What the task asks =>
Which lines below hold the word "moment"? Copy all of them.

Data provided =>
---------------

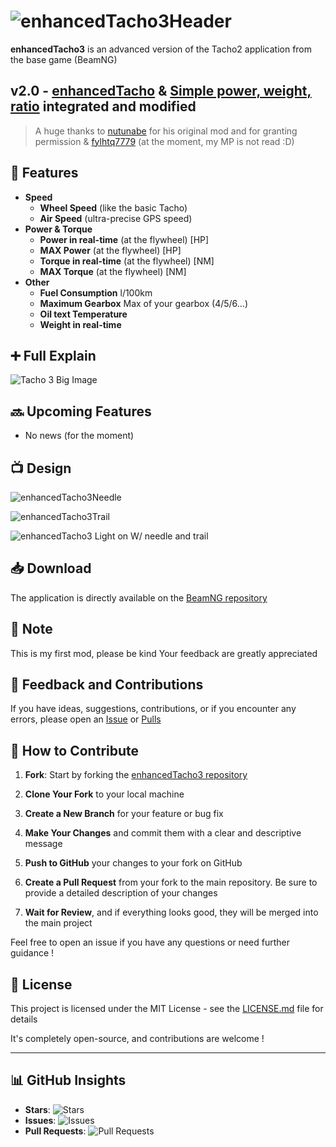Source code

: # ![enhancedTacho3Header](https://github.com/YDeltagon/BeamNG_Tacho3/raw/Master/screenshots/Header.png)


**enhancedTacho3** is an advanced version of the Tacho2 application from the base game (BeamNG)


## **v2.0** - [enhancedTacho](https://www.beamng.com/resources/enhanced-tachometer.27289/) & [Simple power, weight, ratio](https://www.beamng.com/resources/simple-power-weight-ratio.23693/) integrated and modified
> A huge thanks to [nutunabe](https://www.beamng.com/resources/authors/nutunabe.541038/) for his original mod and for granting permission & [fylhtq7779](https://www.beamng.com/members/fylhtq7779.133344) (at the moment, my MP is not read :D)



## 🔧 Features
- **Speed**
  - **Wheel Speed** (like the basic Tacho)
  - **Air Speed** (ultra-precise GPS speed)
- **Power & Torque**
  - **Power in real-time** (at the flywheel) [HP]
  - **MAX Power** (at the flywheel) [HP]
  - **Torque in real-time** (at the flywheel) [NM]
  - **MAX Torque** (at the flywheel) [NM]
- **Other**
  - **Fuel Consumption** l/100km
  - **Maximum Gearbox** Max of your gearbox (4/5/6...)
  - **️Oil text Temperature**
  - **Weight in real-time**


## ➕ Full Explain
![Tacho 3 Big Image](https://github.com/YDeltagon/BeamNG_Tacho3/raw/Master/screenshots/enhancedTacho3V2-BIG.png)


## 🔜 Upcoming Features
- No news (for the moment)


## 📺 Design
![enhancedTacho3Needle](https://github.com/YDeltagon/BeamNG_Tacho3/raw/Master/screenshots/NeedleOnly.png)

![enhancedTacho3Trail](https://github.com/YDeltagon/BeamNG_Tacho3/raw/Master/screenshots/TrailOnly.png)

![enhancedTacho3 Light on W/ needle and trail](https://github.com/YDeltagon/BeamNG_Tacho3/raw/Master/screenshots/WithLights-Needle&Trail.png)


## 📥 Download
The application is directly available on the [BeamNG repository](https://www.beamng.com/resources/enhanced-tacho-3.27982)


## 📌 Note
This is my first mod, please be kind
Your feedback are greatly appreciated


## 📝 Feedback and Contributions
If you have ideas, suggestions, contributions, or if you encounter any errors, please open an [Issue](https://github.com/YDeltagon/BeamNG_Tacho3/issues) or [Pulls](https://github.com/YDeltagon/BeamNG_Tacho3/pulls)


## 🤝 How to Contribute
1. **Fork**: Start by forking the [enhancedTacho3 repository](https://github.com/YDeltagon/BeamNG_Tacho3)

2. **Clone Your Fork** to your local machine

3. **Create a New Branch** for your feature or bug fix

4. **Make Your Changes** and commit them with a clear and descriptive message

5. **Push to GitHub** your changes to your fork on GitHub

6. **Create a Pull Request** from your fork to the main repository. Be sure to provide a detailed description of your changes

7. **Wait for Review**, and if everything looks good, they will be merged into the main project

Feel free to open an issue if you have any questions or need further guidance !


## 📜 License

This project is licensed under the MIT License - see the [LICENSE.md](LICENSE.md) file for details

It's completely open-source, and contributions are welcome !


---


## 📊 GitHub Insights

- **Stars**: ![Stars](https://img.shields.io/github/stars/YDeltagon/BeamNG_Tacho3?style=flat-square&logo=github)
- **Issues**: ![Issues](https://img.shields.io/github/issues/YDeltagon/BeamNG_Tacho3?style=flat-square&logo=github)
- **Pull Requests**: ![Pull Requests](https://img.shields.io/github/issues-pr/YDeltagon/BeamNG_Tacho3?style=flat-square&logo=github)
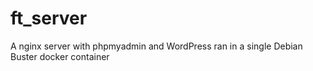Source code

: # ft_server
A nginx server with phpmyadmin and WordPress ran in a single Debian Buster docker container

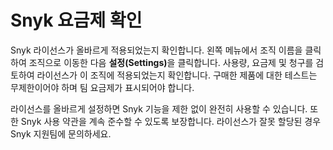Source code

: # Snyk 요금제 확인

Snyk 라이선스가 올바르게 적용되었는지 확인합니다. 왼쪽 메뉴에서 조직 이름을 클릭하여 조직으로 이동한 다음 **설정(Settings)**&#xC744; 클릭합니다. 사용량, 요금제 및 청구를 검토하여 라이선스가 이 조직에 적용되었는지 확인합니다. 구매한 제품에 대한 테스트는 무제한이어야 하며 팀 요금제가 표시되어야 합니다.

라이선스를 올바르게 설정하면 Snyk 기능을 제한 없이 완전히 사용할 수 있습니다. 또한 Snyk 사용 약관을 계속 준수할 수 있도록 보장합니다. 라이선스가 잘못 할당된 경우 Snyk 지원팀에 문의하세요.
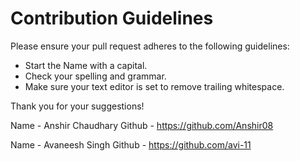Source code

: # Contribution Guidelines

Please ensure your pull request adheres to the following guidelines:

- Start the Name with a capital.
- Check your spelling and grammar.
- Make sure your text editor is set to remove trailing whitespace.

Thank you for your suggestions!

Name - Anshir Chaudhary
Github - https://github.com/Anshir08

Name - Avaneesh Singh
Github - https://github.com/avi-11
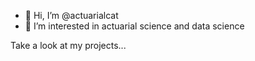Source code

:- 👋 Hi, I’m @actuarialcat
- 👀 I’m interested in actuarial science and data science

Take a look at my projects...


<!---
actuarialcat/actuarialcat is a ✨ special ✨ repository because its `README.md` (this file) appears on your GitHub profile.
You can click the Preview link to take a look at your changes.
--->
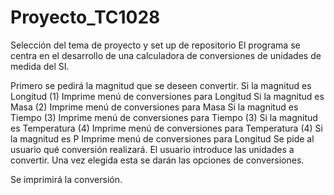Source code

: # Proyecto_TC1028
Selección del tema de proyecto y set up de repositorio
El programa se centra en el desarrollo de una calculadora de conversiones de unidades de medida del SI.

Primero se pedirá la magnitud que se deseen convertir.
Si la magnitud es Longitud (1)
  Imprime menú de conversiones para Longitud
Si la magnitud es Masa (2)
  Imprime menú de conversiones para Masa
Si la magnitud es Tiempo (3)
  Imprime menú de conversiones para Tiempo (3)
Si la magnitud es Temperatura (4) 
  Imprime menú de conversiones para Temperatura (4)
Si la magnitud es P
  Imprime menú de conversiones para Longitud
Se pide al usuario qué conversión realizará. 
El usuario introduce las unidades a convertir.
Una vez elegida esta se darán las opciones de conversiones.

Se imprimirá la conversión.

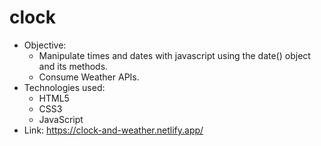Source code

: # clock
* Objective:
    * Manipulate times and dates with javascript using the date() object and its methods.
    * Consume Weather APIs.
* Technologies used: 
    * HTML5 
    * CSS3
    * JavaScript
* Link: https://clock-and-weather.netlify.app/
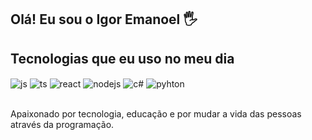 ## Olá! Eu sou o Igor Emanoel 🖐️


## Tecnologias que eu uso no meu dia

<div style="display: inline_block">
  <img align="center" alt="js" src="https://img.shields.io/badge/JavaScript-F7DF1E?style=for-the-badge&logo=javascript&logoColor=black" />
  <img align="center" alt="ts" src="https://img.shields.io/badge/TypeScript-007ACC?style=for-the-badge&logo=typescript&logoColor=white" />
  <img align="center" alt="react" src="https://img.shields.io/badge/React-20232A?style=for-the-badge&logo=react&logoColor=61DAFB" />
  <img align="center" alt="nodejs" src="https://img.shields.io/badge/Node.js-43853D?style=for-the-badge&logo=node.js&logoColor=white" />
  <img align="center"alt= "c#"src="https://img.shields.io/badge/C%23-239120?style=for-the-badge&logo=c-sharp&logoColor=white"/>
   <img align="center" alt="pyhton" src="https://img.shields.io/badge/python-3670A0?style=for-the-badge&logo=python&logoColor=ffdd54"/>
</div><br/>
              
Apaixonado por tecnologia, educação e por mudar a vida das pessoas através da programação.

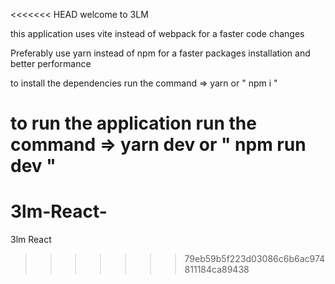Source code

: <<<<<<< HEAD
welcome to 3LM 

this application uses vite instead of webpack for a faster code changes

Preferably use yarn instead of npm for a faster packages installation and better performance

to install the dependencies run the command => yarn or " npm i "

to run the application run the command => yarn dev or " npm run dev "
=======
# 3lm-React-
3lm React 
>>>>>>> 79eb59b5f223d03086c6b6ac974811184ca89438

---------------

Result =>
> A huge thanks to [nutunabe](https://www.beamng.com/resources/authors/nutunabe.541038/) for his original mod and for granting permission & [fylhtq7779](https://www.beamng.com/members/fylhtq7779.133344) (at the moment, my MP is not read :D)
- No news (for the moment)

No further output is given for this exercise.